| ← Previous race | Next race → |

Race details
- Date: August 10, 1997
- Official name: XIII Marlboro Magyar Nagydij
- Location: Hungaroring, Mogyoród, Pest, Hungary
- Course: Permanent racing facility
- Course length: 3.968 km (2.466 miles)
- Distance: 77 laps, 305.536 km (189,851 miles)
- Weather: Sunny, Dry Track, 27°C

Pole position
- Driver: Michael Schumacher; / Ferrari
- Time: 1:14.672

Fastest lap
- Driver: Heinz-Harald Frentzen / Williams-Renault
- Time: 1:18.372 on lap 25

Podium
- First: Jacques Villeneuve; / Williams-Renault
- Second: Damon Hill; / Arrows-Yamaha
- Third: Johnny Herbert; / Sauber-Petronas

= 1997 Hungarian Grand Prix =

Formula One motor race held in 1997

The 1997 Hungarian Grand Prix (formally the XIII Marlboro Magyar Nagydij) was a Formula One motor race held at Hungaroring, Mogyoród, Pest, Hungary on 10 August 1997. The race, contested over 77 laps, was the eleventh race of the 1997 Formula One World Championship and was won by Jacques Villeneuve, driving a Williams-Renault, with Damon Hill second in an Arrows-Yamaha and Johnny Herbert third in a Sauber-Petronas.

Defending World Champion Hill, who had been having a poor year in the uncompetitive and unreliable Arrows, had led comfortably for most of the race, after qualifying third behind championship challengers Michael Schumacher and Villeneuve. However, a hydraulic failure resulted in Villeneuve passing him on the final lap. It was to be the closest the Arrows team ever came to a Grand Prix victory and would turn out to be their final podium finish.

The win was Villeneuve's fifth of the season and moved him to within three points of Schumacher in the Drivers' Championship, the Ferrari driver having only managed fourth in the race. Shinji Nakano scored his last world championship points at this race.

==Report==

===Background===
Heading into the eleventh round of the season, Ferrari driver Michael Schumacher was leading the Drivers' Championship with 53 points; ahead of Williams driver Jacques Villeneuve on 43 points, and the two Benetton drivers, Jean Alesi and Gerhard Berger, on 22 and 20 points respectively. The Constructors' Championship was closer at the front, with Ferrari on 71 points leading Williams on 62 points.

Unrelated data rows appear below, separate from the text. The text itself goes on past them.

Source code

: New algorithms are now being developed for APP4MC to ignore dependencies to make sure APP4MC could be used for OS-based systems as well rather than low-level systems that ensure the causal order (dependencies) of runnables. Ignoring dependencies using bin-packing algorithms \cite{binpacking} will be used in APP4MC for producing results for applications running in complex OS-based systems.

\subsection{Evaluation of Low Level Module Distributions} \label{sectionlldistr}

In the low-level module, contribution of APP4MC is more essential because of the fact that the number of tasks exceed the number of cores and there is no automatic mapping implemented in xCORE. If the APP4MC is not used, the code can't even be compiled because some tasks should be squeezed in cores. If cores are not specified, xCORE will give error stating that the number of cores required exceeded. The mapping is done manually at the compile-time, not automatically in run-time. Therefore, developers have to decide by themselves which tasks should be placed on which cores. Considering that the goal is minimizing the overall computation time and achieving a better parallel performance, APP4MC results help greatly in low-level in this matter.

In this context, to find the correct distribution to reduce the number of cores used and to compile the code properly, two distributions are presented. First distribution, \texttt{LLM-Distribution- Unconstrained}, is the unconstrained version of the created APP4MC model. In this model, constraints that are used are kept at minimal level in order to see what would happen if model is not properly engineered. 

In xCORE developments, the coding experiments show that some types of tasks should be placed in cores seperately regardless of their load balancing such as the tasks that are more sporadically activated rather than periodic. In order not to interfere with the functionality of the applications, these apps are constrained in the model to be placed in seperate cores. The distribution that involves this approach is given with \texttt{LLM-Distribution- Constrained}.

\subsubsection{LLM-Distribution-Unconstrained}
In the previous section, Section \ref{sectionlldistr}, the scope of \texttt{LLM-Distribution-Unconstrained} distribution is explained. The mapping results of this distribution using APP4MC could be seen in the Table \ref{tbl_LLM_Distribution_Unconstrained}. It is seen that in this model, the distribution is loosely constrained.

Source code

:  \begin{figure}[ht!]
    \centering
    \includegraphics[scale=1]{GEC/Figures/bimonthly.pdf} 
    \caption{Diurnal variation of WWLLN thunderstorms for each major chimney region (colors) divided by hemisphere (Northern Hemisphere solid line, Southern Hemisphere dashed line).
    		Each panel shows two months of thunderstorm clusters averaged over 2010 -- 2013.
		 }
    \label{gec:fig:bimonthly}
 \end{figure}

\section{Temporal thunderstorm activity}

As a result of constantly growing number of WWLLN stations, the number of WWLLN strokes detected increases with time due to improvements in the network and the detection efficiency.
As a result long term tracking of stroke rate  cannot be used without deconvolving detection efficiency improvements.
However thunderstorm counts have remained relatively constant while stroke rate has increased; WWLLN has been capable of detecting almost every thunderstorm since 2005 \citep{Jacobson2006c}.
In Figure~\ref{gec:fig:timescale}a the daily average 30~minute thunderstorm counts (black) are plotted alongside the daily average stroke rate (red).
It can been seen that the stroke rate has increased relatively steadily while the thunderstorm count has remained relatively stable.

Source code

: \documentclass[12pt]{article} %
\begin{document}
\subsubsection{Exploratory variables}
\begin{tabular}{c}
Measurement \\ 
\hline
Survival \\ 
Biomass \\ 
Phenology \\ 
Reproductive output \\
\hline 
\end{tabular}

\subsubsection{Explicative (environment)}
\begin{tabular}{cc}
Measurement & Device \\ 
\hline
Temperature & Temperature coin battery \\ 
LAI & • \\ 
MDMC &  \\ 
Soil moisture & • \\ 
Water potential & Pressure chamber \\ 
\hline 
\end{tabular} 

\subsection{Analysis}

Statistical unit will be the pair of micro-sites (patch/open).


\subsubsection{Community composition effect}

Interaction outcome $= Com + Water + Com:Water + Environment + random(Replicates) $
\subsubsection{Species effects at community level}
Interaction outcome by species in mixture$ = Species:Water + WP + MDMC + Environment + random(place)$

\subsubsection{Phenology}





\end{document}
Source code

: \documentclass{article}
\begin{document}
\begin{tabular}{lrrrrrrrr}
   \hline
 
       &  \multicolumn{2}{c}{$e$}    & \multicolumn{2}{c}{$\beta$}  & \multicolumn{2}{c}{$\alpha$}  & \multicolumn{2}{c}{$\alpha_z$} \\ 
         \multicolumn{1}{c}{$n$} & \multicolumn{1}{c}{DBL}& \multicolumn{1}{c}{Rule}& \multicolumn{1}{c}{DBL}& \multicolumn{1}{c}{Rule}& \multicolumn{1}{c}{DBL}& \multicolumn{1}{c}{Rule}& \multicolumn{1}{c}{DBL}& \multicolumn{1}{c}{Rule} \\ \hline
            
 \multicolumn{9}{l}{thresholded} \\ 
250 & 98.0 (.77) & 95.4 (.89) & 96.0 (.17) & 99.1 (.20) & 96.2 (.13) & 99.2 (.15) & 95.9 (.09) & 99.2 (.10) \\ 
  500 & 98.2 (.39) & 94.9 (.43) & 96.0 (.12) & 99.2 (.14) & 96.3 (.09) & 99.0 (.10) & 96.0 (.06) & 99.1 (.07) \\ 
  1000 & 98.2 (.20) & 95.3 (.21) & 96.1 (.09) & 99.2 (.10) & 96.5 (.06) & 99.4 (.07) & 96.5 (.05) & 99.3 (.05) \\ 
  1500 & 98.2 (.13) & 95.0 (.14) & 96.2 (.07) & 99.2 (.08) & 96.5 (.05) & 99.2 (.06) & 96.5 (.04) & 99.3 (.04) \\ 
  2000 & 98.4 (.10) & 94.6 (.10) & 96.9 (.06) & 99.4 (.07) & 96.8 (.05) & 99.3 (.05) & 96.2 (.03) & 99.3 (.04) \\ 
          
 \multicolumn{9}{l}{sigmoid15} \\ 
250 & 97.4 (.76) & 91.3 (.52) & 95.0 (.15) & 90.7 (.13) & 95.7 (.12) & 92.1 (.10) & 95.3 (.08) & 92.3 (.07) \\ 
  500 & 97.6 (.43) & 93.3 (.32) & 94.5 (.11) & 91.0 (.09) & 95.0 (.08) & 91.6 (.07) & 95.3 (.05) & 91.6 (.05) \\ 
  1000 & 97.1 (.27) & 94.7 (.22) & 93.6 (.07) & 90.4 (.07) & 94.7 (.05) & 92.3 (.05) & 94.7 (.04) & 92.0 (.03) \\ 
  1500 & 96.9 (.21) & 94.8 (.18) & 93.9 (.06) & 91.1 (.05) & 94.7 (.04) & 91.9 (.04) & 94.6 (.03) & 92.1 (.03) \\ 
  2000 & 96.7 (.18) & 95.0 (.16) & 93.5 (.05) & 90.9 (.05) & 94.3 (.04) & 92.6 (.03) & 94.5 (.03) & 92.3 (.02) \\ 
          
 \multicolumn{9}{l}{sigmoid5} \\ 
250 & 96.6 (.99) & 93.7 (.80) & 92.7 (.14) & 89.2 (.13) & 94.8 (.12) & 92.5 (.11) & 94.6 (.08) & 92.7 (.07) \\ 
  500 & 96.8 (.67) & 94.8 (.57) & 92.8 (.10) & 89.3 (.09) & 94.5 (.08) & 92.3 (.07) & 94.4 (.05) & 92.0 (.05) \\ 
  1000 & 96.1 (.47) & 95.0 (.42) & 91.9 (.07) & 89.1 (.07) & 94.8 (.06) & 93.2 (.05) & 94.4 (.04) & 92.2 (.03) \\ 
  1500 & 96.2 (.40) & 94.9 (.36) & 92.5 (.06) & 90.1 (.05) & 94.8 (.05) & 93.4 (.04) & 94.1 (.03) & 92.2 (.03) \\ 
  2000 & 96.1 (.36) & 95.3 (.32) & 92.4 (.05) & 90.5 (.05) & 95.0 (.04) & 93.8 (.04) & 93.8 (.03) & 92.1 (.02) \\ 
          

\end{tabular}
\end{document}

===Practice and qualifying===
Hill, as defending world champion, until then had experienced a bad year in the backmarker Arrows-Yamaha car and was 17th in the overall championship standings. But arriving in Hungary, he set the fifth fastest time on Friday practice after just a single flying lap, after sitting for 55 minutes in the garage while his mechanics tore the gearbox off the car, looking for an electronic sensor problem. Later, Hill qualified in 3rd place behind Villeneuve, with Schumacher claiming pole position. Hill's teammate Pedro Diniz qualified in 19th position.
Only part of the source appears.